Copy each line containing "build" from the listing below.
---+---
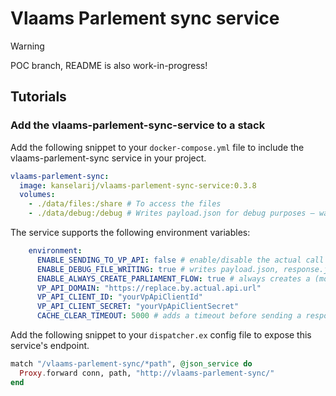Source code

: # Vlaams Parlement sync service

> [!WARNING]  
> POC branch, README is also work-in-progress!


## Tutorials
### Add the vlaams-parlement-sync-service to a stack
Add the following snippet to your `docker-compose.yml` file to include the vlaams-parlement-sync service in your project.

```yml
vlaams-parlement-sync:
  image: kanselarij/vlaams-parlement-sync-service:0.3.8
  volumes:
    - ./data/files:/share # To access the files
    - ./data/debug:/debug # Writes payload.json for debug purposes — warning! it's a big file! your editor may struggle to open it
```

The service supports the following environment variables:

```yml
    environment:
      ENABLE_SENDING_TO_VP_API: false # enable/disable the actual call to the VP-API
      ENABLE_DEBUG_FILE_WRITING: true # writes payload.json, response.json, and pieces.json to /debug
      ENABLE_ALWAYS_CREATE_PARLIAMENT_FLOW: true # always creates a (mock) parliament-flow, even when ENABLE_SENDING_TO_VP_API is false
      VP_API_DOMAIN: "https://replace.by.actual.api.url"
      VP_API_CLIENT_ID: "yourVpApiClientId"
      VP_API_CLIENT_SECRET: "yourVpApiClientSecret"
      CACHE_CLEAR_TIMEOUT: 5000 # adds a timeout before sending a response, to give the cache time to clear.
```

Add the following snippet to your `dispatcher.ex` config file to expose this service's endpoint.

``` elixir
match "/vlaams-parlement-sync/*path", @json_service do
  Proxy.forward conn, path, "http://vlaams-parlement-sync/"
end
```
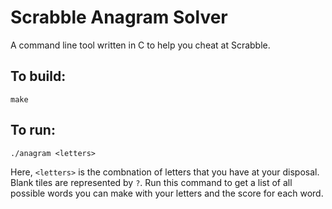 # Scrabble Anagram Solver
A command line tool written in C to help you cheat at Scrabble.

## To build:
```
make
```

## To run:
```
./anagram <letters>
```
Here, `<letters>` is the combnation of letters that you have at your disposal.
Blank tiles are represented by `?`.
Run this command to get a list of all possible words you can make with your letters and the score for each word.
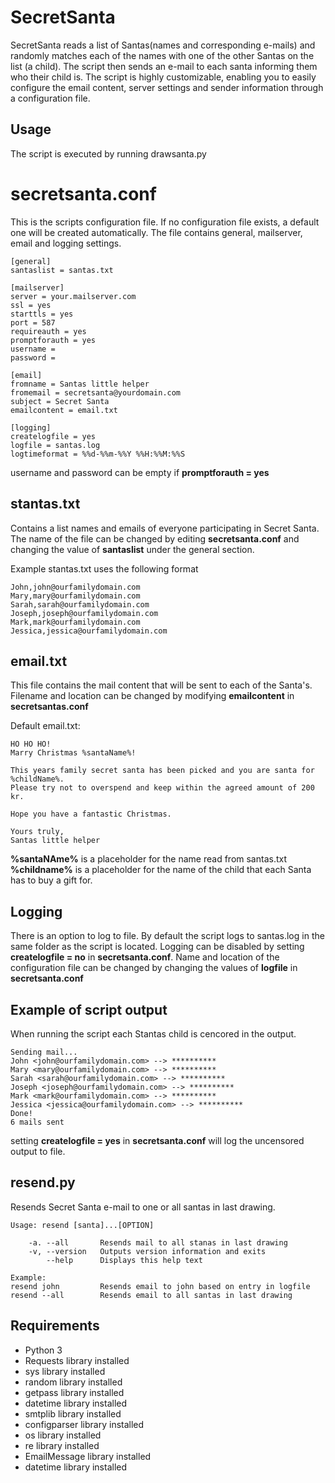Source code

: # SecretSanta
SecretSanta reads a list of Santas(names and corresponding e-mails) and randomly matches each of the names with one of the other Santas on the list (a child). The script then sends an e-mail to each santa informing them who their child is. The script is highly customizable, enabling you to easily configure the email content, server settings and sender information through a configuration file. 

## Usage
The script is executed by running drawsanta.py

# secretsanta.conf
This is the scripts configuration file. 
If no configuration file exists, a default one will be created automatically.
The file contains general, mailserver, email and logging settings. 

```
[general]
santaslist = santas.txt

[mailserver]
server = your.mailserver.com
ssl = yes
starttls = yes
port = 587
requireauth = yes
promptforauth = yes
username = 
password = 

[email]
fromname = Santas little helper
fromemail = secretsanta@yourdomain.com
subject = Secret Santa
emailcontent = email.txt

[logging]
createlogfile = yes
logfile = santas.log
logtimeformat = %%d-%%m-%%Y %%H:%%M:%%S
```
username and password can be empty if **promptforauth = yes**

## stantas.txt
Contains a list names and emails of everyone participating in Secret Santa. 
The name of the file can be changed by editing **secretsanta.conf** and changing the value of **santaslist** under the general section. 

Example 
stantas.txt uses the following format
```
John,john@ourfamilydomain.com
Mary,mary@ourfamilydomain.com
Sarah,sarah@ourfamilydomain.com
Joseph,joseph@ourfamilydomain.com
Mark,mark@ourfamilydomain.com
Jessica,jessica@ourfamilydomain.com
```

## email.txt
This file contains the mail content that will be sent to each of the Santa's.
Filename and location can be changed by modifying **emailcontent** in **secretsantas.conf**

Default email.txt: 

```
HO HO HO!
Marry Christmas %santaName%!

This years family secret santa has been picked and you are santa for %childName%.
Please try not to overspend and keep within the agreed amount of 200 kr. 

Hope you have a fantastic Christmas.

Yours truly,
Santas little helper
```
**%santaNAme%** is a placeholder for the name read from santas.txt
**%childname%** is a placeholder for the name of the child that each Santa has to buy a gift for.


## Logging
There is an option to log to file. By default the script logs to santas.log in the same folder as the script is located. 
Logging can be disabled by setting **createlogfile = no** in **secretsanta.conf**. 
Name and location of the configuration file can be changed by changing the values of **logfile** in **secretsanta.conf** 


## Example of script output
When running the script each Stantas child is cencored in the output. 
```
Sending mail...
John <john@ourfamilydomain.com> --> **********
Mary <mary@ourfamilydomain.com> --> **********
Sarah <sarah@ourfamilydomain.com> --> **********
Joseph <joseph@ourfamilydomain.com> --> **********
Mark <mark@ourfamilydomain.com> --> **********
Jessica <jessica@ourfamilydomain.com> --> **********
Done!
6 mails sent
```
setting **createlogfile = yes** in **secretsanta.conf** will log the uncensored output to file. 


## resend.py
Resends Secret Santa e-mail to one or all santas in last drawing. 
```
Usage: resend [santa]...[OPTION]

    -a. --all       Resends mail to all stanas in last drawing
    -v, --version   Outputs version information and exits
        --help      Displays this help text

Example:
resend john         Resends email to john based on entry in logfile
resend --all        Resends email to all santas in last drawing
```

## Requirements
- Python 3 
- Requests library installed 
- sys library installed 
- random library installed
- getpass library installed
- datetime library installed
- smtplib library installed
- configparser library installed
- os library installed
- re library installed
- EmailMessage library installed
- datetime library installed
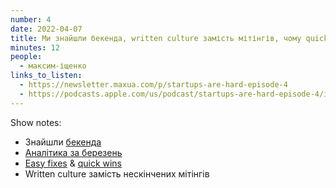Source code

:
 ```yaml
---
number: 4
date: 2022-04-07
title: Ми знайшли бекенда, written culture замість мітінгів, чому quick wins це важливо
minutes: 12
people:
  - максим-іщенко
links_to_listen:
  - https://newsletter.maxua.com/p/startups-are-hard-episode-4
  - https://podcasts.apple.com/us/podcast/startups-are-hard-episode-4/id1616301447?i=1000556546646
---
```


Show notes:

- Знайшли [бекенда][1]
- [Аналітика за березень][2]
- [Easy fixes][3] & [quick wins][4]
- Written culture замість нескінчених мітінгів

[1]: https://djinni.co/jobs/400076-middle-senior-python-developer-na-dzhin/
[2]: https://djinni.substack.com/p/market-update-april-5th-2022?s=w
[3]: https://t.me/djinni_official/543
[4]: https://t.me/djinni_official/544
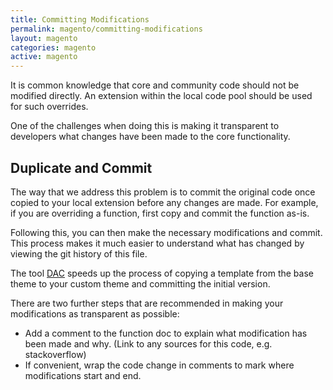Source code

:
 ```yaml
---
title: Committing Modifications
permalink: magento/committing-modifications
layout: magento
categories: magento
active: magento
---
```


It is common knowledge that core and community code should not be modified directly.  An extension within the local code pool should be used for such overrides.

One of the challenges when doing this is making it transparent to developers what changes have been made to the core functionality.

## Duplicate and Commit

The way that we address this problem is to commit the original code once copied to your local extension before any changes are made.  For example, if you are overriding a function, first copy and commit the function as-is.

Following this, you can then make the necessary modifications and commit. This process makes it much easier to understand what has changed by viewing the git history of this file.

The tool [DAC](https://github.com/shawesome/dac) speeds up the process of copying a template from the base theme to your custom theme and committing the initial version.

There are two further steps that are recommended in making your modifications as transparent as possible:

- Add a comment to the function doc to explain what modification has been made and why. (Link to any sources for this code, e.g. stackoverflow)
- If convenient, wrap the code change in comments to mark where modifications start and end.
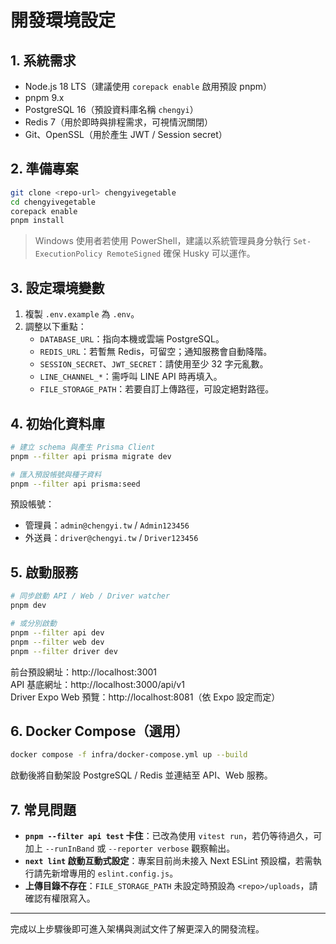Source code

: # 開發環境設定

## 1. 系統需求
- Node.js 18 LTS（建議使用 `corepack enable` 啟用預設 pnpm）
- pnpm 9.x
- PostgreSQL 16（預設資料庫名稱 `chengyi`）
- Redis 7（用於即時與排程需求，可視情況關閉）
- Git、OpenSSL（用於產生 JWT / Session secret）

## 2. 準備專案
```bash
git clone <repo-url> chengyivegetable
cd chengyivegetable
corepack enable
pnpm install
```

> Windows 使用者若使用 PowerShell，建議以系統管理員身分執行 `Set-ExecutionPolicy RemoteSigned` 確保 Husky 可以運作。

## 3. 設定環境變數
1. 複製 `.env.example` 為 `.env`。
2. 調整以下重點：
   - `DATABASE_URL`：指向本機或雲端 PostgreSQL。
   - `REDIS_URL`：若暫無 Redis，可留空；通知服務會自動降階。
   - `SESSION_SECRET`、`JWT_SECRET`：請使用至少 32 字元亂數。
   - `LINE_CHANNEL_*`：需呼叫 LINE API 時再填入。
   - `FILE_STORAGE_PATH`：若要自訂上傳路徑，可設定絕對路徑。

## 4. 初始化資料庫
```bash
# 建立 schema 與產生 Prisma Client
pnpm --filter api prisma migrate dev

# 匯入預設帳號與種子資料
pnpm --filter api prisma:seed
```

預設帳號：
- 管理員：`admin@chengyi.tw` / `Admin123456`
- 外送員：`driver@chengyi.tw` / `Driver123456`

## 5. 啟動服務
```bash
# 同步啟動 API / Web / Driver watcher
pnpm dev

# 或分別啟動
pnpm --filter api dev
pnpm --filter web dev
pnpm --filter driver dev
```

前台預設網址：http://localhost:3001  
API 基底網址：http://localhost:3000/api/v1  
Driver Expo Web 預覽：http://localhost:8081（依 Expo 設定而定）

## 6. Docker Compose（選用）
```bash
docker compose -f infra/docker-compose.yml up --build
```
啟動後將自動架設 PostgreSQL / Redis 並連結至 API、Web 服務。

## 7. 常見問題
- **`pnpm --filter api test` 卡住**：已改為使用 `vitest run`，若仍等待過久，可加上 `--runInBand` 或 `--reporter verbose` 觀察輸出。
- **`next lint` 啟動互動式設定**：專案目前尚未接入 Next ESLint 預設檔，若需執行請先新增專用的 `eslint.config.js`。
- **上傳目錄不存在**：`FILE_STORAGE_PATH` 未設定時預設為 `<repo>/uploads`，請確認有權限寫入。

---
完成以上步驟後即可進入架構與測試文件了解更深入的開發流程。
---+---
Solution to the problem:
## To build:
docker compose -f infra/docker-compose.yml up --build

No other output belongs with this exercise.